**** Data provided
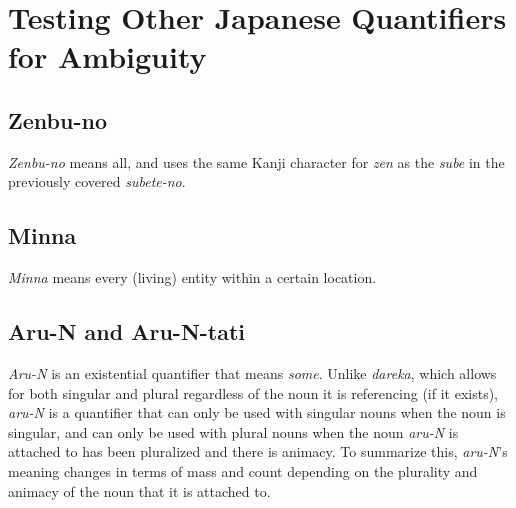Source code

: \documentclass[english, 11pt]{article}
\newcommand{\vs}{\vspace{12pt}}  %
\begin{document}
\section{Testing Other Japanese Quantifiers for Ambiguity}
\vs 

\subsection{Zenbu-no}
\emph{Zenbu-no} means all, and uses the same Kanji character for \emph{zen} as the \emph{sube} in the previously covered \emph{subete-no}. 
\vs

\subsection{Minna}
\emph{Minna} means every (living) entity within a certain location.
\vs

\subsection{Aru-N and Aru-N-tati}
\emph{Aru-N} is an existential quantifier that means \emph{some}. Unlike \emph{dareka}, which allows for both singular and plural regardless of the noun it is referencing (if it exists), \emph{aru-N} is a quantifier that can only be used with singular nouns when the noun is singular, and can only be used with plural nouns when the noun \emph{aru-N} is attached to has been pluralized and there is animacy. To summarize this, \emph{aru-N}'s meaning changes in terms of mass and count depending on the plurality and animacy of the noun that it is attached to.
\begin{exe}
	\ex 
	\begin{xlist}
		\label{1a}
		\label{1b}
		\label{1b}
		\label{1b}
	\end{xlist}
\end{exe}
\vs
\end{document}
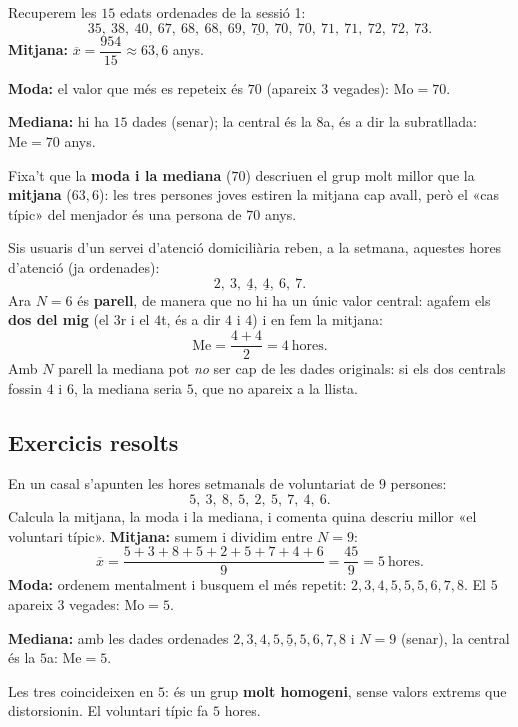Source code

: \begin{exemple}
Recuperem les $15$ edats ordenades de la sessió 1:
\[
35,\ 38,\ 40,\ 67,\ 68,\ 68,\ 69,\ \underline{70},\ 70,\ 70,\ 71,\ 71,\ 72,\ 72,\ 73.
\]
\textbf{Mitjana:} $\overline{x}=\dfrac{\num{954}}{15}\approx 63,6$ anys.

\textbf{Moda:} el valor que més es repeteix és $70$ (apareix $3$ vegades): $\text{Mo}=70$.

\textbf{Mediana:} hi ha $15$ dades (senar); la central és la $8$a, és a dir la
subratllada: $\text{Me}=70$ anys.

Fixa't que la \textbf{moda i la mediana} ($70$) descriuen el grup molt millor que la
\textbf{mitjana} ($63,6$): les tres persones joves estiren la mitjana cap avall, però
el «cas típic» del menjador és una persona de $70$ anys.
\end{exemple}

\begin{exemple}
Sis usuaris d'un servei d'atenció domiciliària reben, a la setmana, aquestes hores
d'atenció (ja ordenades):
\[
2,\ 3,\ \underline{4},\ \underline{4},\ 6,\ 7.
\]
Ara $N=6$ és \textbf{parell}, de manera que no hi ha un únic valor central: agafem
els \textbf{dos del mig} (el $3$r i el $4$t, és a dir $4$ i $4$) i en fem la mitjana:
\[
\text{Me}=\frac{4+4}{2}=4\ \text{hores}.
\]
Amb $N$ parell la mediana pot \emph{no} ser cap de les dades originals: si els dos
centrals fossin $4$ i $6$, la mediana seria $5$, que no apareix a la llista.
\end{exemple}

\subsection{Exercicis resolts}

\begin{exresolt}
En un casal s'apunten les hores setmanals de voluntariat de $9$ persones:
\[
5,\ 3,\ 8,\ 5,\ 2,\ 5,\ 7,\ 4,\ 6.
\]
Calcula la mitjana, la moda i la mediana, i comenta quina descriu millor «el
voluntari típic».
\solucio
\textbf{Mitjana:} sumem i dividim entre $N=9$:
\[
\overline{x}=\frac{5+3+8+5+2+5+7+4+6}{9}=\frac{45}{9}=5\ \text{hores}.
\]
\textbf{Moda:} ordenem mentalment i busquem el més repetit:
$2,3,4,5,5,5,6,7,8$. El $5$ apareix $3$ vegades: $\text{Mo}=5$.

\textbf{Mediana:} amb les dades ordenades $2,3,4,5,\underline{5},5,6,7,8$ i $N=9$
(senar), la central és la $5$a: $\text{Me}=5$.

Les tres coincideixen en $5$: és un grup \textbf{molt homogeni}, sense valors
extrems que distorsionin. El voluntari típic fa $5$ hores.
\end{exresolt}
********
Excluding the pictures, restate the records above word for word.

--- Answer ---
Source code

: \documentclass[english, 11pt]{article}
\newcommand{\vs}{\vspace{12pt}}  %
\begin{document}
\section{Testing Other Japanese Quantifiers for Ambiguity}
\vs 

\subsection{Zenbu-no}
\emph{Zenbu-no} means all, and uses the same Kanji character for \emph{zen} as the \emph{sube} in the previously covered \emph{subete-no}. 
\vs

\subsection{Minna}
\emph{Minna} means every (living) entity within a certain location.
\vs

\subsection{Aru-N and Aru-N-tati}
\emph{Aru-N} is an existential quantifier that means \emph{some}. Unlike \emph{dareka}, which allows for both singular and plural regardless of the noun it is referencing (if it exists), \emph{aru-N} is a quantifier that can only be used with singular nouns when the noun is singular, and can only be used with plural nouns when the noun \emph{aru-N} is attached to has been pluralized and there is animacy. To summarize this, \emph{aru-N}'s meaning changes in terms of mass and count depending on the plurality and animacy of the noun that it is attached to.
\begin{exe}
	\ex 
	\begin{xlist}
		\label{1a}
		\label{1b}
		\label{1b}
		\label{1b}
	\end{xlist}
\end{exe}
\vs
\end{document}
Source code

: \begin{exemple}
Recuperem les $15$ edats ordenades de la sessió 1:
\[
35,\ 38,\ 40,\ 67,\ 68,\ 68,\ 69,\ \underline{70},\ 70,\ 70,\ 71,\ 71,\ 72,\ 72,\ 73.
\]
\textbf{Mitjana:} $\overline{x}=\dfrac{\num{954}}{15}\approx 63,6$ anys.

\textbf{Moda:} el valor que més es repeteix és $70$ (apareix $3$ vegades): $\text{Mo}=70$.

\textbf{Mediana:} hi ha $15$ dades (senar); la central és la $8$a, és a dir la
subratllada: $\text{Me}=70$ anys.

Fixa't que la \textbf{moda i la mediana} ($70$) descriuen el grup molt millor que la
\textbf{mitjana} ($63,6$): les tres persones joves estiren la mitjana cap avall, però
el «cas típic» del menjador és una persona de $70$ anys.
\end{exemple}

\begin{exemple}
Sis usuaris d'un servei d'atenció domiciliària reben, a la setmana, aquestes hores
d'atenció (ja ordenades):
\[
2,\ 3,\ \underline{4},\ \underline{4},\ 6,\ 7.
\]
Ara $N=6$ és \textbf{parell}, de manera que no hi ha un únic valor central: agafem
els \textbf{dos del mig} (el $3$r i el $4$t, és a dir $4$ i $4$) i en fem la mitjana:
\[
\text{Me}=\frac{4+4}{2}=4\ \text{hores}.
\]
Amb $N$ parell la mediana pot \emph{no} ser cap de les dades originals: si els dos
centrals fossin $4$ i $6$, la mediana seria $5$, que no apareix a la llista.
\end{exemple}

\subsection{Exercicis resolts}

\begin{exresolt}
En un casal s'apunten les hores setmanals de voluntariat de $9$ persones:
\[
5,\ 3,\ 8,\ 5,\ 2,\ 5,\ 7,\ 4,\ 6.
\]
Calcula la mitjana, la moda i la mediana, i comenta quina descriu millor «el
voluntari típic».
\solucio
\textbf{Mitjana:} sumem i dividim entre $N=9$:
\[
\overline{x}=\frac{5+3+8+5+2+5+7+4+6}{9}=\frac{45}{9}=5\ \text{hores}.
\]
\textbf{Moda:} ordenem mentalment i busquem el més repetit:
$2,3,4,5,5,5,6,7,8$. El $5$ apareix $3$ vegades: $\text{Mo}=5$.

\textbf{Mediana:} amb les dades ordenades $2,3,4,5,\underline{5},5,6,7,8$ i $N=9$
(senar), la central és la $5$a: $\text{Me}=5$.

Les tres coincideixen en $5$: és un grup \textbf{molt homogeni}, sense valors
extrems que distorsionin. El voluntari típic fa $5$ hores.
\end{exresolt}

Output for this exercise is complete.